All the lines below need to be output exactly, apart from any images.

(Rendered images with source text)
○ ○ ○ ○ ○

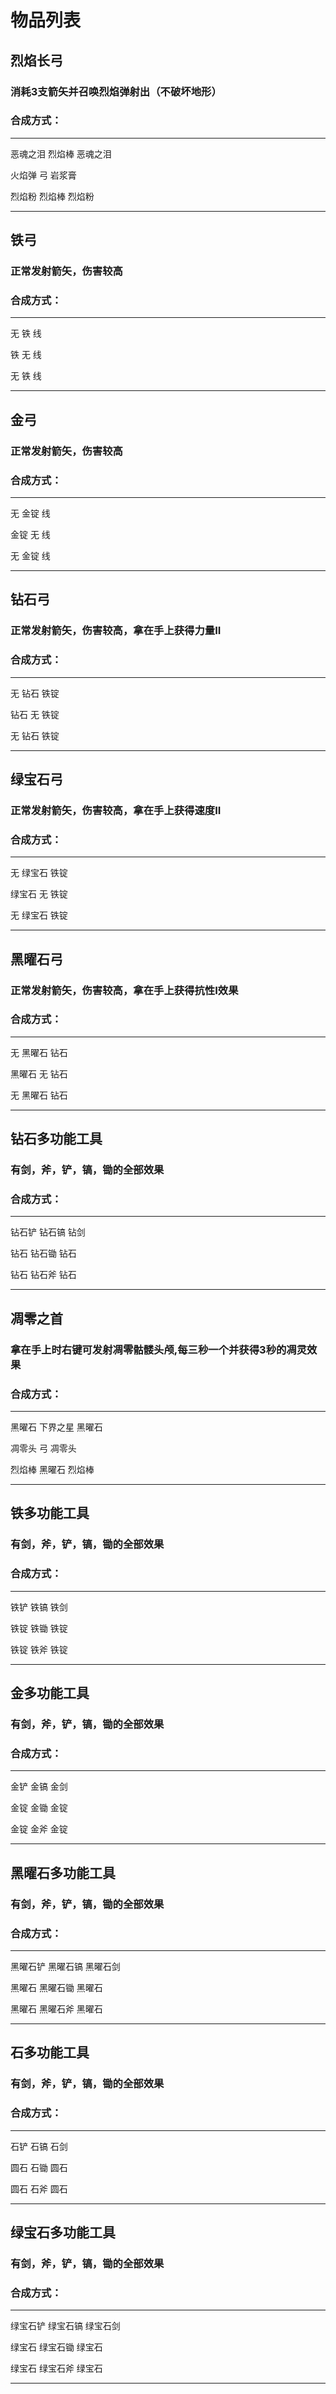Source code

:# 物品列表

## 烈焰长弓
### 消耗3支箭矢并召唤烈焰弹射出（不破坏地形）
### 合成方式：

---
恶魂之泪  烈焰棒  恶魂之泪

火焰弹    弓     岩浆膏

烈焰粉    烈焰棒  烈焰粉

---


## 铁弓
### 正常发射箭矢，伤害较高
### 合成方式：

---
无      铁     线

铁      无     线

无      铁     线

---


## 金弓
### 正常发射箭矢，伤害较高
### 合成方式：

---
无      金锭     线

金锭     无      线

无      金锭     线

---


## 钻石弓
### 正常发射箭矢，伤害较高，拿在手上获得力量II
### 合成方式：

---
无      钻石     铁锭

钻石     无      铁锭

无      钻石     铁锭

---


## 绿宝石弓
### 正常发射箭矢，伤害较高，拿在手上获得速度II
### 合成方式：

---
无      绿宝石     铁锭

绿宝石     无      铁锭

无      绿宝石     铁锭

---

## 黑曜石弓
### 正常发射箭矢，伤害较高，拿在手上获得抗性I效果
### 合成方式：

---
无      黑曜石     钻石

黑曜石     无      钻石

无      黑曜石     钻石

---


## 钻石多功能工具
### 有剑，斧，铲，镐，锄的全部效果
### 合成方式：

---
钻石铲      钻石镐     钻剑

钻石          钻石锄     钻石

钻石          钻石斧     钻石

---

## 凋零之首
### 拿在手上时右键可发射凋零骷髅头颅,每三秒一个并获得3秒的凋灵效果
### 合成方式：

---
黑曜石 下界之星 黑曜石

凋零头      弓       凋零头

烈焰棒   黑曜石  烈焰棒

---


## 铁多功能工具
### 有剑，斧，铲，镐，锄的全部效果
### 合成方式：

---
铁铲          铁镐     铁剑

铁锭          铁锄     铁锭

铁锭          铁斧     铁锭

---


## 金多功能工具
### 有剑，斧，铲，镐，锄的全部效果
### 合成方式：

---
金铲          金镐     金剑

金锭          金锄     金锭

金锭          金斧     金锭

---


## 黑曜石多功能工具
### 有剑，斧，铲，镐，锄的全部效果
### 合成方式：

---
黑曜石铲      黑曜石镐     黑曜石剑

黑曜石          黑曜石锄     黑曜石

黑曜石          黑曜石斧     黑曜石

---


## 石多功能工具
### 有剑，斧，铲，镐，锄的全部效果
### 合成方式：

---
石铲          石镐     石剑

圆石          石锄     圆石

圆石          石斧     圆石

---


## 绿宝石多功能工具
### 有剑，斧，铲，镐，锄的全部效果
### 合成方式：

---
绿宝石铲      绿宝石镐     绿宝石剑

绿宝石          绿宝石锄     绿宝石

绿宝石          绿宝石斧     绿宝石

---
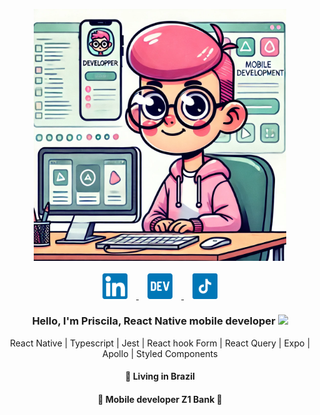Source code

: <p align="center">
  <img src="https://github.com/pripoliveira50/pripoliveira50/blob/main/.github/assets/me.png" width="80%"
  alt="Priscila oliveira" />
  <br>
  <br>
  <a
    href="https://www.linkedin.com/in/pripoliveira50/" 
    alt="LinkedIn"
    target="blank"
  >
    <img src="https://github.com/pripoliveira50/pripoliveira50/blob/main/.github/assets/linkedin.svg" width="8%" hspace="14" />
  </a>
  <a
    href="https://dev.to/pripoliveira50" 
    alt="dev.to"
    target="blank"
  >
     <img src="https://github.com/pripoliveira50/pripoliveira50/blob/main/.github/assets/dev.svg" width="8%" hspace="14" />
  <a
    href="https://www.tiktok.com/@pripoliveira50" 
    alt="tiktok"
    target="blank"
  >
    <img src="https://github.com/pripoliveira50/pripoliveira50/blob/main/.github/assets/tiktok.svg" width="8%" hspace="14" />
  </a>
</p>

<h3 align="center">
  Hello, I'm Priscila, React Native mobile developer <img src="https://media.giphy.com/media/hvRJCLFzcasrR4ia7z/giphy.gif" width="25px" heigth="25px">

</h3>
<p align="center">
   React Native | Typescript | Jest | React hook Form | React Query | Expo | Apollo | Styled Components 
</p>
<h4 align="center">
  📌  Living in <b>Brazil</b>  
</h4>
<h4 align="center">💼 Mobile developer Z1 Bank 💞 </h4>
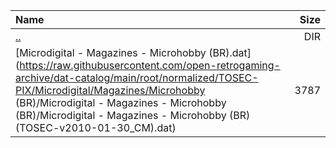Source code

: |Name|Size|
|:---|---:|
|[..](../index.html)|DIR|
|[Microdigital - Magazines - Microhobby (BR).dat](https://raw.githubusercontent.com/open-retrogaming-archive/dat-catalog/main/root/normalized/TOSEC-PIX/Microdigital/Magazines/Microhobby (BR)/Microdigital - Magazines - Microhobby (BR)/Microdigital - Magazines - Microhobby (BR) (TOSEC-v2010-01-30_CM).dat)|3787|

○ ○ ○ ○ ○

SOLUTION
Source code

:# 物品列表

## 烈焰长弓
### 消耗3支箭矢并召唤烈焰弹射出（不破坏地形）
### 合成方式：

---
恶魂之泪  烈焰棒  恶魂之泪

火焰弹    弓     岩浆膏

烈焰粉    烈焰棒  烈焰粉

---


## 铁弓
### 正常发射箭矢，伤害较高
### 合成方式：

---
无      铁     线

铁      无     线

无      铁     线

---


## 金弓
### 正常发射箭矢，伤害较高
### 合成方式：

---
无      金锭     线

金锭     无      线

无      金锭     线

---


## 钻石弓
### 正常发射箭矢，伤害较高，拿在手上获得力量II
### 合成方式：

---
无      钻石     铁锭

钻石     无      铁锭

无      钻石     铁锭

---


## 绿宝石弓
### 正常发射箭矢，伤害较高，拿在手上获得速度II
### 合成方式：

---
无      绿宝石     铁锭

绿宝石     无      铁锭

无      绿宝石     铁锭

---

## 黑曜石弓
### 正常发射箭矢，伤害较高，拿在手上获得抗性I效果
### 合成方式：

---
无      黑曜石     钻石

黑曜石     无      钻石

无      黑曜石     钻石

---


## 钻石多功能工具
### 有剑，斧，铲，镐，锄的全部效果
### 合成方式：

---
钻石铲      钻石镐     钻剑

钻石          钻石锄     钻石

钻石          钻石斧     钻石

---

## 凋零之首
### 拿在手上时右键可发射凋零骷髅头颅,每三秒一个并获得3秒的凋灵效果
### 合成方式：

---
黑曜石 下界之星 黑曜石

凋零头      弓       凋零头

烈焰棒   黑曜石  烈焰棒

---


## 铁多功能工具
### 有剑，斧，铲，镐，锄的全部效果
### 合成方式：

---
铁铲          铁镐     铁剑

铁锭          铁锄     铁锭

铁锭          铁斧     铁锭

---


## 金多功能工具
### 有剑，斧，铲，镐，锄的全部效果
### 合成方式：

---
金铲          金镐     金剑

金锭          金锄     金锭

金锭          金斧     金锭

---


## 黑曜石多功能工具
### 有剑，斧，铲，镐，锄的全部效果
### 合成方式：

---
黑曜石铲      黑曜石镐     黑曜石剑

黑曜石          黑曜石锄     黑曜石

黑曜石          黑曜石斧     黑曜石

---


## 石多功能工具
### 有剑，斧，铲，镐，锄的全部效果
### 合成方式：

---
石铲          石镐     石剑

圆石          石锄     圆石

圆石          石斧     圆石

---


## 绿宝石多功能工具
### 有剑，斧，铲，镐，锄的全部效果
### 合成方式：

---
绿宝石铲      绿宝石镐     绿宝石剑

绿宝石          绿宝石锄     绿宝石

绿宝石          绿宝石斧     绿宝石

---
Source code

: <p align="center">
  <img src="https://github.com/pripoliveira50/pripoliveira50/blob/main/.github/assets/me.png" width="80%"
  alt="Priscila oliveira" />
  <br>
  <br>
  <a
    href="https://www.linkedin.com/in/pripoliveira50/" 
    alt="LinkedIn"
    target="blank"
  >
    <img src="https://github.com/pripoliveira50/pripoliveira50/blob/main/.github/assets/linkedin.svg" width="8%" hspace="14" />
  </a>
  <a
    href="https://dev.to/pripoliveira50" 
    alt="dev.to"
    target="blank"
  >
     <img src="https://github.com/pripoliveira50/pripoliveira50/blob/main/.github/assets/dev.svg" width="8%" hspace="14" />
  <a
    href="https://www.tiktok.com/@pripoliveira50" 
    alt="tiktok"
    target="blank"
  >
    <img src="https://github.com/pripoliveira50/pripoliveira50/blob/main/.github/assets/tiktok.svg" width="8%" hspace="14" />
  </a>
</p>

<h3 align="center">
  Hello, I'm Priscila, React Native mobile developer <img src="https://media.giphy.com/media/hvRJCLFzcasrR4ia7z/giphy.gif" width="25px" heigth="25px">

</h3>
<p align="center">
   React Native | Typescript | Jest | React hook Form | React Query | Expo | Apollo | Styled Components 
</p>
<h4 align="center">
  📌  Living in <b>Brazil</b>  
</h4>
<h4 align="center">💼 Mobile developer Z1 Bank 💞 </h4>
Source code

: |Name|Size|
|:---|---:|
|[..](../index.html)|DIR|
|[Microdigital - Magazines - Microhobby (BR).dat](https://raw.githubusercontent.com/open-retrogaming-archive/dat-catalog/main/root/normalized/TOSEC-PIX/Microdigital/Magazines/Microhobby (BR)/Microdigital - Magazines - Microhobby (BR)/Microdigital - Magazines - Microhobby (BR) (TOSEC-v2010-01-30_CM).dat)|3787|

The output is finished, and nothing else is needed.